Выводы напрашивались сами собой: кто бы ни убил Грея, он либо использовал других посетителей в качестве прикрытия, чтобы незаметно проскользнуть в дом, либо скрывался в самом здании.
Монк отложил лист. С Гримвейдом надо побеседовать еще раз и уточнить до минуты время визита гостей.
Ивэн присел на подоконник.
Показания болтливой миссис Хаггинс Монк прочел лишь потому, что ему требовалось время поразмыслить.
Наконец он добрался до последнего листа, медицинского свидетельства — самого неприятного и самого необходимого документа. Лист был исписан мелким, четким, округлым почерком. Монку вдруг представился крохотный доктор в круглых очках, с чистенькими пальчиками. Разыгралось воображение или он на самом деле был знаком с этим человеком?
Отчет был составлен столь бесстрастно, что, казалось, Джосселин Грей интересует доктора лишь как представитель вида, но ни в коем случае не как человек, внезапно и жестоко вырванный из жизни. А ведь в те несколько минут, которые столь бесстрастно реконструировались на бумаге. Грей, несомненно, испытал дикий ужас и мучительную боль.
Осмотр тела производился в половине десятого утра. Тридцатилетний мужчина, тонкий в кости, упитанный, не перенесший никаких серьезных болезней. Единственное повреждение — шрам на правой ноге. Неглубокая рана, полученная за пять-шесть месяцев до того и послужившая причиной хромоты. Смерть наступила восемь-двенадцать часов назад; с большей точностью определить время не представлялось возможным.
Причина смерти была очевидна: нанесение множественных сильных ударов по голове и по плечам длинным тонким орудием. Предположительно, тростью или стеком.
Монк отложил рапорт. Бесстрастный точный язык медицинского свидетельства, как ни странно, вызвал в его воображении яркую картину места преступления: кислый запах крови и жужжание мух. Часто ли ему приходилось раньше расследовать убийства? Трудно сказать.
— Скверное дело, — пробормотал он, не глядя на Ивэна.
— Скверное, — согласился тот, кивнув. — Газеты много о нем шумели. Ругали нас за бездействие. Публика, конечно, была взбудоражена. Если уж на Мекленбург-сквер происходят убийства, то где же тогда можно чувствовать себя в безопасности? Вдобавок ко всему Джосселин Грей — симпатичный безобидный джентльмен из хорошей семьи, отставной офицер. Воевал в Крыму, был на хорошем счету, видел знаменитую атаку легкой бригады, получил ранение под Севастополем. — Лицо Ивэна выражало растерянность. — Многие считают, что государство в долгу перед покойным, пока преступник не схвачен. Я понимаю, что это не так, — поспешил добавить он, — но журналисты внушили публике именно такие мысли… Мы до сих пор топчемся на месте. От свидетелей, как видите, толку мало. Я могу предъявить вам сейчас вещественные доказательства, их немного. А потом, если не возражаете, мы можем побывать на месте преступления.
Монк поднялся.
— Да, так и сделаем.
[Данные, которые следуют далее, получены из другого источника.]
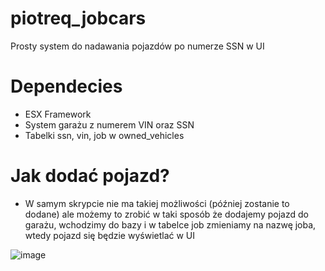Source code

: # piotreq_jobcars
Prosty system do nadawania pojazdów po numerze SSN w UI
# Dependecies
- ESX Framework
- System garażu z numerem VIN oraz SSN
- Tabelki ssn, vin, job w owned_vehicles
# Jak dodać pojazd?
- W samym skrypcie nie ma takiej możliwości (później zostanie to dodane) ale możemy to zrobić w taki sposób że dodajemy pojazd do garażu, wchodzimy do bazy i w tabelce job zmieniamy na nazwę joba, wtedy pojazd się będzie wyświetlać w UI

![image](https://github.com/PiotreeQ/piotreq_jobcars/assets/47689001/6f2b1516-e969-468c-84f9-ec12c6f6c6ad)
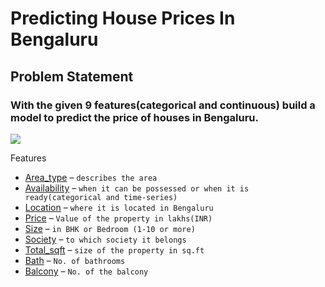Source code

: # Predicting House Prices In Bengaluru
## Problem Statement
### With the given 9 features(categorical and continuous) build a model to predict the price of houses in Bengaluru.

![](https://www.machinehack.com/wp-content/uploads/2018/03/bangalore-now.jpg)

Features

- [Area_type](https://codeperfectplus.github.io/codes_perfect/) – `describes the area`
- [Availability](https://codeperfectplus.github.io/codes_perfect/) – `when it can be possessed or when it is ready(categorical and time-series)`
- [Location](https://codeperfectplus.github.io/codes_perfect/) – `where it is located in Bengaluru`
- [Price](https://codeperfectplus.github.io/codes_perfect/) – `Value of the property in lakhs(INR)`
- [Size](https://codeperfectplus.github.io/codes_perfect/) – `in BHK or Bedroom (1-10 or more)`
- [Society](https://codeperfectplus.github.io/codes_perfect/) – `to which society it belongs`
- [Total_sqft](https://codeperfectplus.github.io/codes_perfect/) – `size of the property in sq.ft`
- [Bath](https://codeperfectplus.github.io/codes_perfect/) – `No. of bathrooms`
- [Balcony](https://codeperfectplus.github.io/codes_perfect/) – `No. of the balcony` 
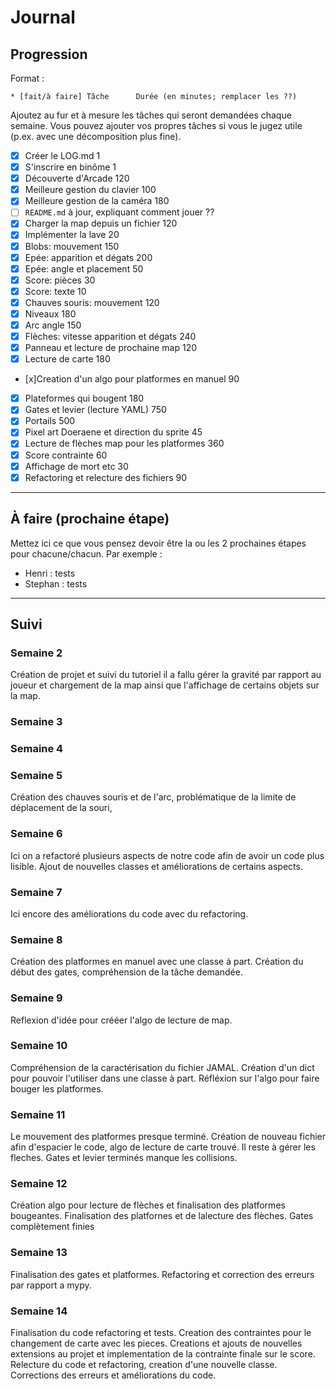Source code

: # Journal

## Progression

Format :

    * [fait/à faire] Tâche      Durée (en minutes; remplacer les ??)

Ajoutez au fur et à mesure les tâches qui seront demandées chaque semaine.
Vous pouvez ajouter vos propres tâches si vous le jugez utile (p.ex. avec une décomposition plus fine).

* [x] Créer le LOG.md                                                  1
* [x] S'inscrire en binôme                                             1
* [x] Découverte d'Arcade                                              120
* [x] Meilleure gestion du clavier                                     100
* [x] Meilleure gestion de la caméra                                   180
* [ ] `README.md` à jour, expliquant comment jouer                     ??
* [x] Charger la map depuis un fichier                                 120
* [x] Implémenter la lave                                              20
* [x] Blobs: mouvement                                                 150
* [x] Epée: apparition et dégats                                       200
* [x] Epée: angle et placement                                         50
* [x] Score: pièces                                                    30
* [x] Score: texte                                                     10
* [x] Chauves souris: mouvement                                        120
* [x] Niveaux                                                          180 
* [x] Arc angle                                                        150
* [x] Flèches: vitesse apparition et dégats                            240
* [x] Panneau et lecture de prochaine map                              120
* [x] Lecture de carte                                                 180
* [x]Creation d'un algo pour platformes en manuel                      90
* [x] Plateformes qui bougent                                          180
* [x] Gates et levier (lecture YAML)                                   750
* [x] Portails                                                         500
* [x] Pixel art Doeraene et direction du sprite                        45
* [x] Lecture de flèches map pour les platformes                       360  
* [x] Score contrainte                                                 60
* [x] Affichage de mort etc                                            30
* [x] Refactoring et relecture des fichiers                            90

---

## À faire (prochaine étape)

Mettez ici ce que vous pensez devoir être la ou les 2 prochaines étapes pour chacune/chacun.
Par exemple :

* Henri : tests
* Stephan :  tests 

---

## Suivi

### Semaine 2
Création de projet et suivi du tutoriel il a fallu gérer la gravité par rapport au joueur et chargement de la map ainsi que l'affichage de certains objets sur la map.
### Semaine 3

### Semaine 4

### Semaine 5
Création des chauves souris et de l'arc, problématique de la limite de déplacement de la souri,
### Semaine 6
Ici on a refactoré plusieurs aspects de notre code afin de avoir un code plus lisible. Ajout de nouvelles classes et améliorations de certains aspects.
### Semaine 7
Ici encore des améliorations du code avec du refactoring.
### Semaine 8
Création des platformes en manuel avec une classe à part. Création du début des gates, compréhension de la tâche demandée.
### Semaine 9
Reflexion d'idée pour crééer l'algo de lecture de map.
### Semaine 10
Compréhension de la caractérisation du fichier JAMAL. Création d'un dict pour pouvoir l'utiliser dans une classe à part. Réfléxion sur l'algo pour faire bouger les platformes.
### Semaine 11
Le mouvement des platformes presque terminé. Création de nouveau fichier afin d'espacier le code, algo de lecture de carte trouvé. Il reste à gérer les fleches. Gates et levier terminés manque les collisions.
### Semaine 12
Création algo pour lecture de flèches et finalisation des platformes bougeantes. Finalisation des platfornes et de lalecture des flèches. Gates complètement finies 
### Semaine 13
Finalisation des gates et platformes. Refactoring et correction des erreurs par rapport a mypy. 
### Semaine 14
Finalisation du code refactoring et tests. Creation des contraintes pour le changement de carte avec les pieces. Creations et ajouts de nouvelles extensions au projet et implementation de la contrainte finale sur le score. Relecture du code et refactoring, creation d'une nouvelle classe. Corrections des erreurs et améliorations du code.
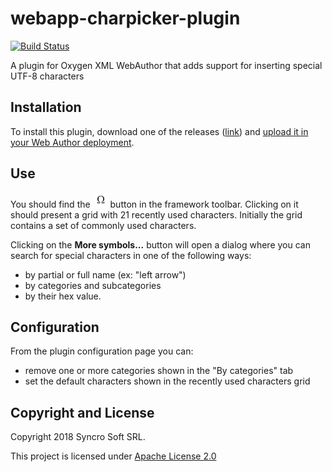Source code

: # webapp-charpicker-plugin
[![Build Status](https://api.travis-ci.org/oxygenxml/webapp-charpicker-plugin.svg)](https://travis-ci.org/oxygenxml/webapp-charpicker-plugin)

A plugin for Oxygen XML WebAuthor that adds support for inserting special UTF-8 characters

## Installation
To install this plugin, download one of the releases ([link](https://github.com/oxygenxml/web-author-charpicker-plugin/releases)) and [upload it in your Web Author deployment](https://www.oxygenxml.com/doc/ug-webauthor/topics/webapp-configure-plugins.html).

## Use
You should find the ![charpicker button](/resources/InsertFromCharactersMap24.png) button in the framework toolbar. Clicking on it should present a grid with 21 recently used characters.
Initially the grid contains a set of commonly used characters.

Clicking on the **More symbols...** button will open a dialog where you can search for special characters in one of the following ways:

- by partial or full name (ex: "left arrow")
- by categories and subcategories
- by their hex value.

## Configuration
From the plugin configuration page you can:
- remove one or more categories shown in the "By categories" tab
- set the default characters shown in the recently used characters grid

Copyright and License
---------------------
Copyright 2018 Syncro Soft SRL.

This project is licensed under [Apache License 2.0](https://github.com/oxygenxml/web-author-charpicker-plugin/blob/master/LICENSE)
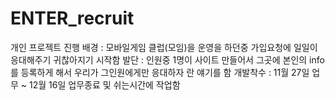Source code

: # ENTER_recruit

개인 프로젝트 진행
배경 : 모바일게임 클럽(모임)을 운영을 하던중 가입요청에 일일이 응대해주기 귀찮아지기 시작함
발단 : 인원중 1명이 사이트 만들어서 그곳에 본인의 info 를 등록하게 해서 우리가 그인원에게만 응대하자 란 얘기를 함
개발착수 : 11월 27일 업무 ~ 12월 16일 업무종료 및 쉬는시간에 작업함
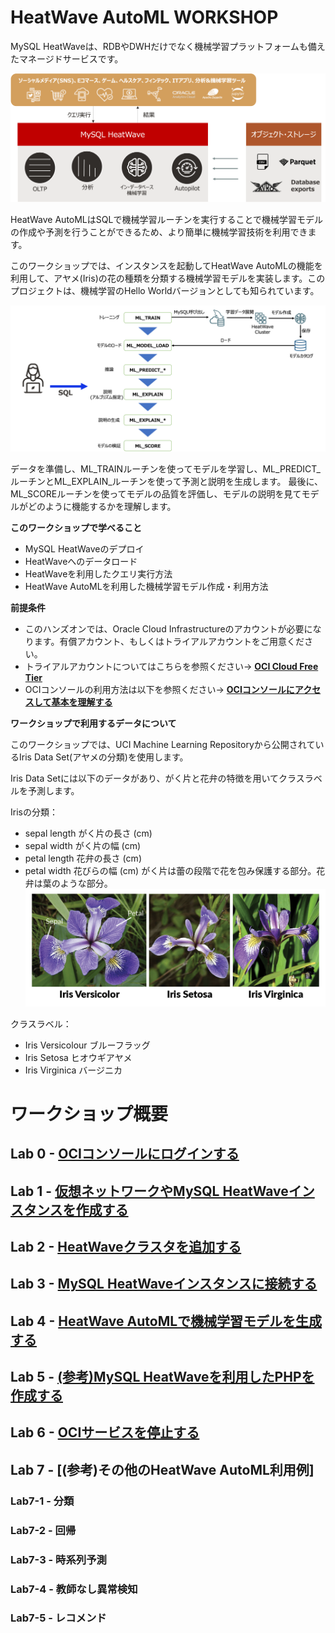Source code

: # HeatWave AutoML WORKSHOP

MySQL HeatWaveは、RDBやDWHだけでなく機械学習プラットフォームも備えたマネージドサービスです。

![heatwave_overview](./heatwave_overview.png)

HeatWave AutoMLはSQLで機械学習ルーチンを実行することで機械学習モデルの作成や予測を行うことができるため、より簡単に機械学習技術を利用できます。

このワークショップでは、インスタンスを起動してHeatWave AutoMLの機能を利用して、アヤメ(Iris)の花の種類を分類する機械学習モデルを実装します。このプロジェクトは、機械学習のHello Worldバージョンとしても知られています。

![heatwave_automl_overview](./heatwave_automl_overview.png)

データを準備し、ML_TRAINルーチンを使ってモデルを学習し、ML_PREDICT_ルーチンとML_EXPLAIN_ルーチンを使って予測と説明を生成します。
最後に、ML_SCOREルーチンを使ってモデルの品質を評価し、モデルの説明を見てモデルがどのように機能するかを理解します。

**このワークショップで学べること**
-	MySQL HeatWaveのデプロイ
-	HeatWaveへのデータロード
-	HeatWaveを利用したクエリ実行方法
-	HeatWave AutoMLを利用した機械学習モデル作成・利用方法


**前提条件**
-  このハンズオンでは、Oracle Cloud Infrastructureのアカウントが必要になります。有償アカウント、もしくはトライアルアカウントをご用意ください。
-  トライアルアカウントについてはこちらを参照ください-> **[OCI Cloud Free Tier](https://www.oracle.com/jp/cloud/free/)**
-  OCIコンソールの利用方法は以下を参照ください-> **[OCIコンソールにアクセスして基本を理解する](https://oracle-japan.github.io/ocitutorials/beginners/getting-started/)**

**ワークショップで利用するデータについて**

このワークショップでは、UCI Machine Learning Repositoryから公開されているIris Data Set(アヤメの分類)を使用します。

Iris Data Setには以下のデータがあり、がく片と花弁の特徴を用いてクラスラベルを予測します。

Irisの分類：
-  sepal length がく片の長さ (cm)
-  sepal width  がく片の幅 (cm)
-  petal length 花弁の長さ (cm)
-  petal width  花びらの幅 (cm)
がく片は蕾の段階で花を包み保護する部分。花弁は葉のような部分。
![Iris画像](./iris-flowers.png)

クラスラベル：
-  Iris Versicolour ブルーフラッグ
-  Iris Setosa      ヒオウギアヤメ
-  Iris Virginica   バージニカ



# ワークショップ概要

## Lab 0 - [OCIコンソールにログインする](./lab0/readme.md)

## Lab 1 - [仮想ネットワークやMySQL HeatWaveインスタンスを作成する](./lab1/readme.md)

## Lab 2 - [HeatWaveクラスタを追加する](./lab2/readme.md)

## Lab 3 - [MySQL HeatWaveインスタンスに接続する](./lab3/readme.md)

## Lab 4 - [HeatWave AutoMLで機械学習モデルを生成する](./lab4/readme.md)

## Lab 5 - [(参考)MySQL HeatWaveを利用したPHPを作成する](./lab5/readme.md)

## Lab 6 - [OCIサービスを停止する](./lab6/readme.md)

## Lab 7 - [(参考)その他のHeatWave AutoML利用例]
### Lab7-1 - 分類
### Lab7-2 - 回帰
### Lab7-3 - 時系列予測
### Lab7-4 - 教師なし異常検知
### Lab7-5 - レコメンド

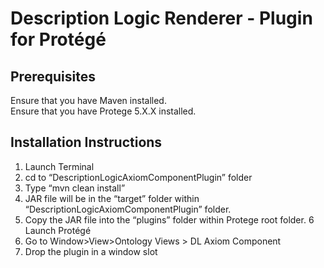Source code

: # Description Logic Renderer  - Plugin for Protégé

## Prerequisites
Ensure that you have Maven installed.  
Ensure that you have Protege 5.X.X installed.

## Installation Instructions
1. Launch Terminal
2. cd to “DescriptionLogicAxiomComponentPlugin” folder
3. Type “mvn clean install”
4. JAR file will be in the “target” folder within “DescriptionLogicAxiomComponentPlugin” folder.
5. Copy the JAR file into the “plugins” folder within Protege root folder. 
6 Launch Protégé
7. Go to Window>View>Ontology Views > DL Axiom Component
8. Drop the plugin in a window slot
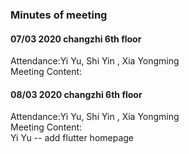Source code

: ### Minutes of meeting 

#### 07/03 2020   changzhi 6th floor
Attendance:Yi Yu, Shi Yin , Xia Yongming</br>
Meeting Content: 

#### 08/03 2020 changzhi 6th floor
Attendance:Yi Yu, Shi Yin , Xia Yongming</br>
Meeting Content: </br>
  Yi Yu -- add flutter homepage 

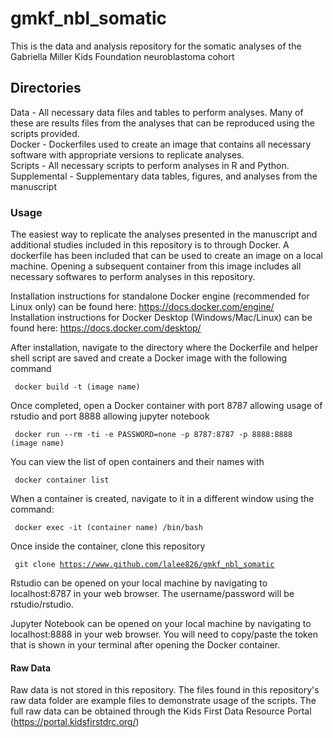 # gmkf_nbl_somatic

This is the data and analysis repository for the somatic analyses of the Gabriella Miller Kids Foundation neuroblastoma cohort

## Directories

Data - All necessary data files and tables to perform analyses. Many of these are results files from the analyses that can be reproduced using the scripts provided.  
Docker - Dockerfiles used to create an image that contains all necessary software with appropriate versions to replicate analyses.  
Scripts - All necessary scripts to perform analyses in R and Python.  
Supplemental - Supplementary data tables, figures, and analyses from the manuscript  


### Usage
The easiest way to replicate the analyses presented in the manuscript and additional studies included in this repository is to through Docker.  A dockerfile has been included that can be used to create an image on a local machine. Opening a subsequent container from this image includes all necessary softwares to perform analyses in this repository.  

Installation instructions for standalone Docker engine (recommended for Linux only) can be found here: https://docs.docker.com/engine/  
Installation instructions for Docker Desktop (Windows/Mac/Linux) can be found here: https://docs.docker.com/desktop/  

After installation, navigate to the directory where the Dockerfile and helper shell script are saved and create a Docker image with the following command  
 
 <code> docker build -t (image name) </code>  

Once completed, open a Docker container with port 8787 allowing usage of rstudio and port 8888 allowing jupyter notebook  
 
 <code> docker run --rm -ti -e PASSWORD=none -p 8787:8787 -p 8888:8888 (image name) </code>  

You can view the list of open containers and their names with  
 
 <code> docker container list </code>  

When a container is created, navigate to it in a different window using the command:  
 
 <code> docker exec -it (container name) /bin/bash </code>  

Once inside the container, clone this repository  
 
 <code> git clone https://www.github.com/lalee826/gmkf_nbl_somatic </code>  

Rstudio can be opened on your local machine by navigating to localhost:8787 in your web browser. The username/password will be rstudio/rstudio.


Jupyter Notebook can be opened on your local machine by navigating to localhost:8888 in your web browser. You will need to copy/paste the token that is shown in your terminal after opening the Docker container.  

#### Raw Data

Raw data is not stored in this repository. The files found in this repository's raw data folder are example files to demonstrate usage of the scripts. The full raw data can be obtained through the Kids First Data Resource Portal (https://portal.kidsfirstdrc.org/)
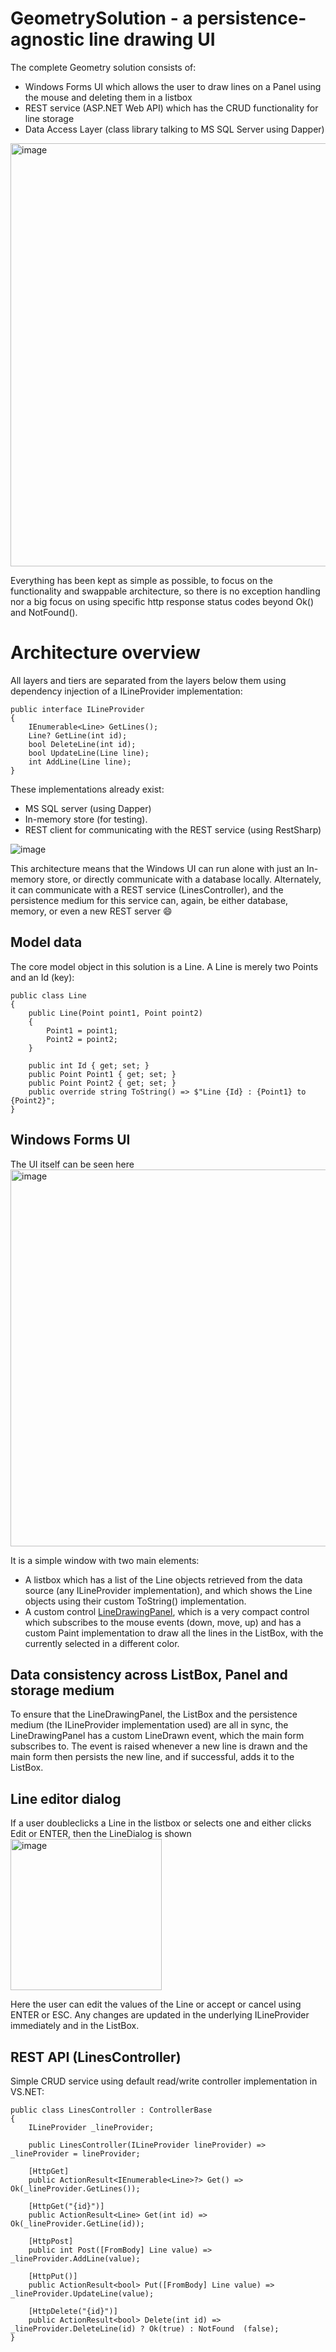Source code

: # GeometrySolution - a persistence-agnostic line drawing UI

The complete Geometry solution consists of: 
* Windows Forms UI which allows the user to draw lines on a Panel using the mouse and deleting them in a listbox
* REST service (ASP.NET Web API) which has the CRUD functionality for line storage
* Data Access Layer (class library talking to MS SQL Server using Dapper)

<img width="677" alt="image" src="https://user-images.githubusercontent.com/3811290/197964168-0d438c1e-43ea-4deb-ab25-f9a38505d945.png">

Everything has been kept as simple as possible, to focus on the functionality and swappable architecture, so there is no exception handling nor a big focus on using specific http response status codes beyond Ok() and NotFound().

# Architecture overview

All layers and tiers are separated from the layers below them using dependency injection of a ILineProvider implementation:

    public interface ILineProvider
    {
        IEnumerable<Line> GetLines();
        Line? GetLine(int id);
        bool DeleteLine(int id);
        bool UpdateLine(Line line);
        int AddLine(Line line);
    }

These implementations already exist: 
* MS SQL server (using Dapper)
* In-memory store (for testing).
* REST client for communicating with the REST service (using RestSharp)

![image](https://user-images.githubusercontent.com/3811290/198127597-9b72b942-2c90-47ed-b143-ae8f43e1bc6c.png)

This architecture means that the Windows UI can run alone with just an In-memory store, or directly communicate with a database locally.
Alternately, it can communicate with a REST service (LinesController), and the persistence medium for this service can, again, be either database, memory, or even a new REST server 😄


## Model data

The core model object in this solution is a Line.
A Line is merely two Points and an Id (key):
  
    public class Line
    {
        public Line(Point point1, Point point2)
        {
            Point1 = point1;
            Point2 = point2;
        }

        public int Id { get; set; }
        public Point Point1 { get; set; }
        public Point Point2 { get; set; }
        public override string ToString() => $"Line {Id} : {Point1} to {Point2}";
    }


## Windows Forms UI
The UI itself can be seen here
<img width="603" alt="image" src="https://user-images.githubusercontent.com/3811290/198128425-fbb815fe-3cd7-4a69-a2e7-6fd8e7a264c4.png">

It is a simple window with two main elements:
* A listbox which has a list of the Line objects retrieved from the data source (any ILineProvider implementation), and which shows the Line objects using their custom ToString() implementation.
* A custom control [LineDrawingPanel]([url](https://github.com/xnafan/GeometrySolution/blob/master/GeometryWindowsUI/CustomControls/LineDrawingPanel.cs)), which is a very compact control which subscribes to the mouse events (down, move, up) and has a custom Paint implementation to draw all the lines in the ListBox, with the currently selected in a different color.

## Data consistency across ListBox, Panel and storage medium
To ensure that the LineDrawingPanel, the ListBox and the persistence medium (the ILineProvider implementation used) are all in sync, the LineDrawingPanel has a custom LineDrawn event, which the main form subscribes to. The event is raised whenever a new line is drawn and the main form then persists the new line, and if successful, adds it to the ListBox.

## Line editor dialog
If a user doubleclicks a Line in the listbox or selects one and either clicks Edit or ENTER, then the LineDialog is shown
<img width="242" alt="image" src="https://user-images.githubusercontent.com/3811290/198130476-e25febac-0034-4c90-ad23-85926ab7536d.png">

Here the user can edit the values of the Line or accept or cancel using ENTER or ESC.
Any changes are updated in the underlying ILineProvider immediately and in the ListBox.
    
## REST API (LinesController)
Simple CRUD service using default read/write controller implementation in VS.NET:

    public class LinesController : ControllerBase
    {
        ILineProvider _lineProvider;

        public LinesController(ILineProvider lineProvider) => _lineProvider = lineProvider;

        [HttpGet]
        public ActionResult<IEnumerable<Line>?> Get() => Ok(_lineProvider.GetLines());

        [HttpGet("{id}")]
        public ActionResult<Line> Get(int id) => Ok(_lineProvider.GetLine(id));

        [HttpPost]
        public int Post([FromBody] Line value) => _lineProvider.AddLine(value);

        [HttpPut()]
        public ActionResult<bool> Put([FromBody] Line value) => _lineProvider.UpdateLine(value);

        [HttpDelete("{id}")]
        public ActionResult<bool> Delete(int id) => _lineProvider.DeleteLine(id) ? Ok(true) : NotFound  (false);
    }

    
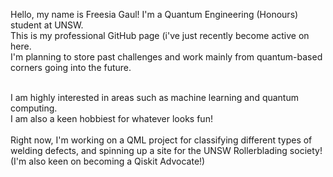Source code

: Hello, my name is Freesia Gaul!
I'm a Quantum Engineering (Honours) student at UNSW. <br>
This is my professional GitHub page (i've just recently become active on here. <br>
I'm planning to store past challenges and work mainly from quantum-based corners going into the future. <br> <br>

I am highly interested in areas such as machine learning and quantum computing. <br> 
I am also a keen hobbiest for whatever looks fun! 
<br> <br>
Right now, I'm working on a QML project for classifying different types of welding defects, and spinning up a site for the UNSW Rollerblading society!
<br> (I'm also keen on becoming a Qiskit Advocate!)
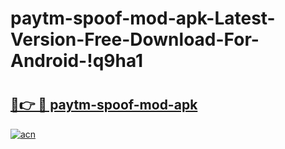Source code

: # paytm-spoof-mod-apk-Latest-Version-Free-Download-For-Android-!q9ha1

# <h2><a href="https://psoka2.esa.edu.pl?title=paytm-spoof-mod-apk&ref=q9ha1">🔗👉 🔴 paytm-spoof-mod-apk</a></h2>

[![acn](https://github.com/user-attachments/assets/0f9c940e-d8b0-45ae-aac7-cd30a18b3e1c)](https://psoka2.esa.edu.pl?title=paytm-spoof-mod-apk&ref=q9ha1)

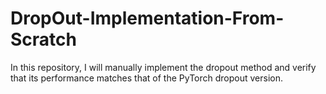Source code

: # DropOut-Implementation-From-Scratch
In this repository, I will manually implement the dropout method and verify that its performance matches that of the PyTorch dropout version.
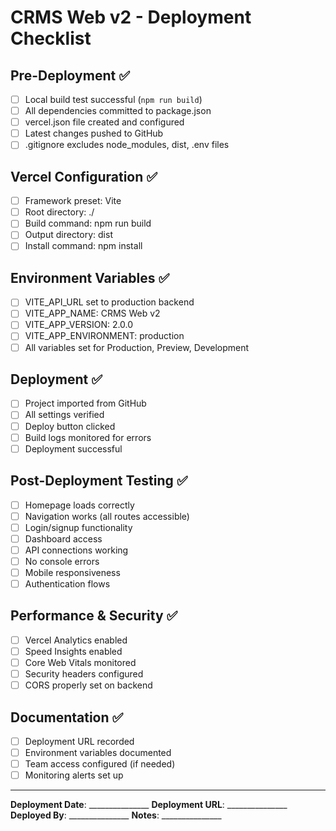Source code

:# CRMS Web v2 - Deployment Checklist

## Pre-Deployment ✅
- [ ] Local build test successful (`npm run build`)
- [ ] All dependencies committed to package.json
- [ ] vercel.json file created and configured
- [ ] Latest changes pushed to GitHub
- [ ] .gitignore excludes node_modules, dist, .env files

## Vercel Configuration ✅
- [ ] Framework preset: Vite
- [ ] Root directory: ./
- [ ] Build command: npm run build
- [ ] Output directory: dist
- [ ] Install command: npm install

## Environment Variables ✅
- [ ] VITE_API_URL set to production backend
- [ ] VITE_APP_NAME: CRMS Web v2
- [ ] VITE_APP_VERSION: 2.0.0
- [ ] VITE_APP_ENVIRONMENT: production
- [ ] All variables set for Production, Preview, Development

## Deployment ✅
- [ ] Project imported from GitHub
- [ ] All settings verified
- [ ] Deploy button clicked
- [ ] Build logs monitored for errors
- [ ] Deployment successful

## Post-Deployment Testing ✅
- [ ] Homepage loads correctly
- [ ] Navigation works (all routes accessible)
- [ ] Login/signup functionality
- [ ] Dashboard access
- [ ] API connections working
- [ ] No console errors
- [ ] Mobile responsiveness
- [ ] Authentication flows

## Performance & Security ✅
- [ ] Vercel Analytics enabled
- [ ] Speed Insights enabled
- [ ] Core Web Vitals monitored
- [ ] Security headers configured
- [ ] CORS properly set on backend

## Documentation ✅
- [ ] Deployment URL recorded
- [ ] Environment variables documented
- [ ] Team access configured (if needed)
- [ ] Monitoring alerts set up

---

**Deployment Date**: _______________
**Deployment URL**: _______________
**Deployed By**: _______________
**Notes**: _______________
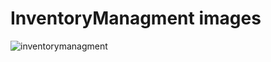 # InventoryManagment images

![inventorymanagment](https://user-images.githubusercontent.com/28934262/71415706-d9cc4880-267e-11ea-9d47-2090a50e744a.png)
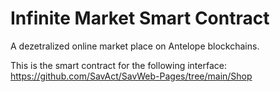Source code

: # Infinite Market Smart Contract

A dezetralized online market place on Antelope blockchains.

This is the smart contract for the following interface:
https://github.com/SavAct/SavWeb-Pages/tree/main/Shop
Никогда не знаешь, что именно натолкнет на правильную мысль.
Но в глубине души Монк и сам не верил в свои слова. Если ни Лэмб, ни этот изящный проницательный юноша не достигли успеха, то вряд ли это удастся ему. Поражение было неотвратимым. Такое впечатление, что Ранкорн навязал ему это дело именно потому, что оно было совершенно безнадежно. Может, они с Ранкорном были старыми врагами? Вполне возможно. То, что Монк уже узнал о себе, не приводило его в восторг. Честно говоря, Ивэн нравился ему больше, чем он сам.
Монк полагал, что пока успешно скрывает потерю памяти. Но что, если Ранкорн раскусил его? Возможно, в прошлом он нанес Ранкорну обиду, и вот теперь тот нашел способ свести с ним счеты. Неужели у Монка в этой жизни были одни лишь враги и ни одного друга? Влюблялся ли он хоть раз? Даже на этот вопрос у него не было ответа.
Монк шел вслед за стремительно вышагивающим Ивэном и думал, что вот с этим-то человеком он был бы не прочь подружиться. Но полное незнание окружающего мира сковывало его. Каждый поступок мог оказаться шагом в бездну, везде мерещились западни и ловушки. Приходилось во всем полагаться на инстинкт и укоренившиеся привычки.